Problem to work on: The reply should contain all of the data below, word for word.

Source material:
--- START ---

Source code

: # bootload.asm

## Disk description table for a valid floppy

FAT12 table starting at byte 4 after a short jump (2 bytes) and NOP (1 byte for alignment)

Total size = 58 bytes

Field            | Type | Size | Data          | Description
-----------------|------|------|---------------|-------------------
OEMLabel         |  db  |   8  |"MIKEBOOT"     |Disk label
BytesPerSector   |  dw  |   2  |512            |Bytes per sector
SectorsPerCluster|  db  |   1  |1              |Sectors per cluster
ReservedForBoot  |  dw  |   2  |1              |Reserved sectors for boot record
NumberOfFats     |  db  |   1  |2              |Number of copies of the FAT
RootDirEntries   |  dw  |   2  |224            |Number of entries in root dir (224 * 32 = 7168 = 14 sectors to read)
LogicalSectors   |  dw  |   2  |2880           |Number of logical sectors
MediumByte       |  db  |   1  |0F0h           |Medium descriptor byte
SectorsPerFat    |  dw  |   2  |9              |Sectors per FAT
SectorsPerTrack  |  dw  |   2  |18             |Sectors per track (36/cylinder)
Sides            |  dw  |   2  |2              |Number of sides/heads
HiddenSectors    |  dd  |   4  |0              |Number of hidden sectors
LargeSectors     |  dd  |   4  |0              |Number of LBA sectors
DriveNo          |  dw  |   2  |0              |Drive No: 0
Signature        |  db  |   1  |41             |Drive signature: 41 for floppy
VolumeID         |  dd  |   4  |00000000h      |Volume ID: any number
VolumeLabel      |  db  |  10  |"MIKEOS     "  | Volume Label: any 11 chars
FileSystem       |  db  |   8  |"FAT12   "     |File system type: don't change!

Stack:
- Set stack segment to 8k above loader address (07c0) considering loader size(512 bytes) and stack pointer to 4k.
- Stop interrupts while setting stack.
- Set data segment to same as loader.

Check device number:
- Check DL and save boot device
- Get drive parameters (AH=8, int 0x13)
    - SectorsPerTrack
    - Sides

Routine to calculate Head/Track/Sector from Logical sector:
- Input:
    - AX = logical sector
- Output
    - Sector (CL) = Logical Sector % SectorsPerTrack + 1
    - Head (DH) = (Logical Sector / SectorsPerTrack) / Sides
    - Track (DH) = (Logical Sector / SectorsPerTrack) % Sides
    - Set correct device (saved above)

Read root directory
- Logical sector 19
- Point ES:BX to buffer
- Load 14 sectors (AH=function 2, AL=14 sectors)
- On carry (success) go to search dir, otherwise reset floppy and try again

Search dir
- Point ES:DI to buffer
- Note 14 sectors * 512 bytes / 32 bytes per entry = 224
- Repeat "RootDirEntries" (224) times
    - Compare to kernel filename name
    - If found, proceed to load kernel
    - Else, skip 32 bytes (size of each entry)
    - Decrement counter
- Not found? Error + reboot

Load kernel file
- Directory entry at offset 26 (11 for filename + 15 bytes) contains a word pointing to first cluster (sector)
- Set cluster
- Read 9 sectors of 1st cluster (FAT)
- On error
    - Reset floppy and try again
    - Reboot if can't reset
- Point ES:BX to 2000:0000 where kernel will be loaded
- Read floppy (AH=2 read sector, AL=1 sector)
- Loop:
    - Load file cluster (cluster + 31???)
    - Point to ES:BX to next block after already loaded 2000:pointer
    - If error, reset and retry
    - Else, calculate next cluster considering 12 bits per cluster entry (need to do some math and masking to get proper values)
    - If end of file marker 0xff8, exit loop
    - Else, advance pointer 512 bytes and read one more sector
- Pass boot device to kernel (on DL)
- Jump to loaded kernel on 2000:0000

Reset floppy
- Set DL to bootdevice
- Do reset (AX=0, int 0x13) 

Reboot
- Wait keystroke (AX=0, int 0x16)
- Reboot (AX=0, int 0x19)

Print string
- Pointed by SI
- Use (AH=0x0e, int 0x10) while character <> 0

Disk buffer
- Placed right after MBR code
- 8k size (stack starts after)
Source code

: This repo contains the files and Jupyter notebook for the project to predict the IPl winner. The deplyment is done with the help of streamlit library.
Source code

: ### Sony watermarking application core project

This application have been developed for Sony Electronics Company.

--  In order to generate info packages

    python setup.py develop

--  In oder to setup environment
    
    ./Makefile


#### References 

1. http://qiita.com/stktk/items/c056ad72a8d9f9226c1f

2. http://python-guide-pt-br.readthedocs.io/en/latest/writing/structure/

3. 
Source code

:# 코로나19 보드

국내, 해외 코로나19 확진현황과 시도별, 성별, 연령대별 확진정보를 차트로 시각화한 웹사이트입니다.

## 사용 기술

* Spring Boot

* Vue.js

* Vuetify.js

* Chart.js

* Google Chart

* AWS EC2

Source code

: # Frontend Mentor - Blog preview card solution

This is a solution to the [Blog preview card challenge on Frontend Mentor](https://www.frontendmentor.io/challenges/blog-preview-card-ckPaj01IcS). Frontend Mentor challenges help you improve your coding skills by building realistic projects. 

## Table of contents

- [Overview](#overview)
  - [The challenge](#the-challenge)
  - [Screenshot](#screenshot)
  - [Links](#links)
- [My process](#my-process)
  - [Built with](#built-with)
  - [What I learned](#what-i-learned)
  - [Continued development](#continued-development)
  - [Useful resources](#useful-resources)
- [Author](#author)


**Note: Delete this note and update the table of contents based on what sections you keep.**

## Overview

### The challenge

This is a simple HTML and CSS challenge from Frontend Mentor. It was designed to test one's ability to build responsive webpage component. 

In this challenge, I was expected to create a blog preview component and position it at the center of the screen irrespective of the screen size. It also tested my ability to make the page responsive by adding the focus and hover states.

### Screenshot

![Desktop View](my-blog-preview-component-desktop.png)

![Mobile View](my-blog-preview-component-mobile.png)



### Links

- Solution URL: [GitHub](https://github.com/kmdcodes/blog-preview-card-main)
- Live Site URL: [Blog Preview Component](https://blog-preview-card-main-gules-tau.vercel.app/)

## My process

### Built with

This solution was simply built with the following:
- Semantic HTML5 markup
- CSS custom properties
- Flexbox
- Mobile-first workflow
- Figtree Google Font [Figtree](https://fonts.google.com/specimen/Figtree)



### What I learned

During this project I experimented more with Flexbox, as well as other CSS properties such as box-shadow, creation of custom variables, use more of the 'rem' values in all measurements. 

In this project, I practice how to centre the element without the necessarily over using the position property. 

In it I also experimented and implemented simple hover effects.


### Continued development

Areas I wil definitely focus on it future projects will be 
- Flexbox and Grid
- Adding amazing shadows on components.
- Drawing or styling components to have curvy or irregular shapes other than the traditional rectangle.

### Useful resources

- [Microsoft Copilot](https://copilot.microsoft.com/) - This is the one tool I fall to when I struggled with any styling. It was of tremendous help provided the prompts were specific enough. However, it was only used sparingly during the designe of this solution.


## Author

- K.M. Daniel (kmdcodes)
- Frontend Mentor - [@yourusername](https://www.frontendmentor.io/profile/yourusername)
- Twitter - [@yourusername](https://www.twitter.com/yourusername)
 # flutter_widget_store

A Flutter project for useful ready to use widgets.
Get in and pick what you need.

--- END ---

Answer to the problem:
Source code

: # bootload.asm

## Disk description table for a valid floppy

FAT12 table starting at byte 4 after a short jump (2 bytes) and NOP (1 byte for alignment)

Total size = 58 bytes

Field            | Type | Size | Data          | Description
-----------------|------|------|---------------|-------------------
OEMLabel         |  db  |   8  |"MIKEBOOT"     |Disk label
BytesPerSector   |  dw  |   2  |512            |Bytes per sector
SectorsPerCluster|  db  |   1  |1              |Sectors per cluster
ReservedForBoot  |  dw  |   2  |1              |Reserved sectors for boot record
NumberOfFats     |  db  |   1  |2              |Number of copies of the FAT
RootDirEntries   |  dw  |   2  |224            |Number of entries in root dir (224 * 32 = 7168 = 14 sectors to read)
LogicalSectors   |  dw  |   2  |2880           |Number of logical sectors
MediumByte       |  db  |   1  |0F0h           |Medium descriptor byte
SectorsPerFat    |  dw  |   2  |9              |Sectors per FAT
SectorsPerTrack  |  dw  |   2  |18             |Sectors per track (36/cylinder)
Sides            |  dw  |   2  |2              |Number of sides/heads
HiddenSectors    |  dd  |   4  |0              |Number of hidden sectors
LargeSectors     |  dd  |   4  |0              |Number of LBA sectors
DriveNo          |  dw  |   2  |0              |Drive No: 0
Signature        |  db  |   1  |41             |Drive signature: 41 for floppy
VolumeID         |  dd  |   4  |00000000h      |Volume ID: any number
VolumeLabel      |  db  |  10  |"MIKEOS     "  | Volume Label: any 11 chars
FileSystem       |  db  |   8  |"FAT12   "     |File system type: don't change!

Stack:
- Set stack segment to 8k above loader address (07c0) considering loader size(512 bytes) and stack pointer to 4k.
- Stop interrupts while setting stack.
- Set data segment to same as loader.

Check device number:
- Check DL and save boot device
- Get drive parameters (AH=8, int 0x13)
    - SectorsPerTrack
    - Sides

Routine to calculate Head/Track/Sector from Logical sector:
- Input:
    - AX = logical sector
- Output
    - Sector (CL) = Logical Sector % SectorsPerTrack + 1
    - Head (DH) = (Logical Sector / SectorsPerTrack) / Sides
    - Track (DH) = (Logical Sector / SectorsPerTrack) % Sides
    - Set correct device (saved above)

Read root directory
- Logical sector 19
- Point ES:BX to buffer
- Load 14 sectors (AH=function 2, AL=14 sectors)
- On carry (success) go to search dir, otherwise reset floppy and try again

Search dir
- Point ES:DI to buffer
- Note 14 sectors * 512 bytes / 32 bytes per entry = 224
- Repeat "RootDirEntries" (224) times
    - Compare to kernel filename name
    - If found, proceed to load kernel
    - Else, skip 32 bytes (size of each entry)
    - Decrement counter
- Not found? Error + reboot

Load kernel file
- Directory entry at offset 26 (11 for filename + 15 bytes) contains a word pointing to first cluster (sector)
- Set cluster
- Read 9 sectors of 1st cluster (FAT)
- On error
    - Reset floppy and try again
    - Reboot if can't reset
- Point ES:BX to 2000:0000 where kernel will be loaded
- Read floppy (AH=2 read sector, AL=1 sector)
- Loop:
    - Load file cluster (cluster + 31???)
    - Point to ES:BX to next block after already loaded 2000:pointer
    - If error, reset and retry
    - Else, calculate next cluster considering 12 bits per cluster entry (need to do some math and masking to get proper values)
    - If end of file marker 0xff8, exit loop
    - Else, advance pointer 512 bytes and read one more sector
- Pass boot device to kernel (on DL)
- Jump to loaded kernel on 2000:0000

Reset floppy
- Set DL to bootdevice
- Do reset (AX=0, int 0x13) 

Reboot
- Wait keystroke (AX=0, int 0x16)
- Reboot (AX=0, int 0x19)

Print string
- Pointed by SI
- Use (AH=0x0e, int 0x10) while character <> 0

Disk buffer
- Placed right after MBR code
- 8k size (stack starts after)
Source code

: This repo contains the files and Jupyter notebook for the project to predict the IPl winner. The deplyment is done with the help of streamlit library.
Source code

: ### Sony watermarking application core project

This application have been developed for Sony Electronics Company.

--  In order to generate info packages

    python setup.py develop

--  In oder to setup environment
    
    ./Makefile


#### References 

1. http://qiita.com/stktk/items/c056ad72a8d9f9226c1f

2. http://python-guide-pt-br.readthedocs.io/en/latest/writing/structure/

3. 
Source code

:# 코로나19 보드

국내, 해외 코로나19 확진현황과 시도별, 성별, 연령대별 확진정보를 차트로 시각화한 웹사이트입니다.

## 사용 기술

* Spring Boot

* Vue.js

* Vuetify.js

* Chart.js

* Google Chart

* AWS EC2

Source code

: # Frontend Mentor - Blog preview card solution

This is a solution to the [Blog preview card challenge on Frontend Mentor](https://www.frontendmentor.io/challenges/blog-preview-card-ckPaj01IcS). Frontend Mentor challenges help you improve your coding skills by building realistic projects. 

## Table of contents

- [Overview](#overview)
  - [The challenge](#the-challenge)
  - [Screenshot](#screenshot)
  - [Links](#links)
- [My process](#my-process)
  - [Built with](#built-with)
  - [What I learned](#what-i-learned)
  - [Continued development](#continued-development)
  - [Useful resources](#useful-resources)
- [Author](#author)


**Note: Delete this note and update the table of contents based on what sections you keep.**

## Overview

### The challenge

This is a simple HTML and CSS challenge from Frontend Mentor. It was designed to test one's ability to build responsive webpage component. 

In this challenge, I was expected to create a blog preview component and position it at the center of the screen irrespective of the screen size. It also tested my ability to make the page responsive by adding the focus and hover states.

### Screenshot

![Desktop View](my-blog-preview-component-desktop.png)

![Mobile View](my-blog-preview-component-mobile.png)



### Links

- Solution URL: [GitHub](https://github.com/kmdcodes/blog-preview-card-main)
- Live Site URL: [Blog Preview Component](https://blog-preview-card-main-gules-tau.vercel.app/)

## My process

### Built with

This solution was simply built with the following:
- Semantic HTML5 markup
- CSS custom properties
- Flexbox
- Mobile-first workflow
- Figtree Google Font [Figtree](https://fonts.google.com/specimen/Figtree)



### What I learned

During this project I experimented more with Flexbox, as well as other CSS properties such as box-shadow, creation of custom variables, use more of the 'rem' values in all measurements. 

In this project, I practice how to centre the element without the necessarily over using the position property. 

In it I also experimented and implemented simple hover effects.


### Continued development

Areas I wil definitely focus on it future projects will be 
- Flexbox and Grid
- Adding amazing shadows on components.
- Drawing or styling components to have curvy or irregular shapes other than the traditional rectangle.

### Useful resources

- [Microsoft Copilot](https://copilot.microsoft.com/) - This is the one tool I fall to when I struggled with any styling. It was of tremendous help provided the prompts were specific enough. However, it was only used sparingly during the designe of this solution.


## Author

- K.M. Daniel (kmdcodes)
- Frontend Mentor - [@yourusername](https://www.frontendmentor.io/profile/yourusername)
- Twitter - [@yourusername](https://www.twitter.com/yourusername)
 # flutter_widget_store

A Flutter project for useful ready to use widgets.
Get in and pick what you need.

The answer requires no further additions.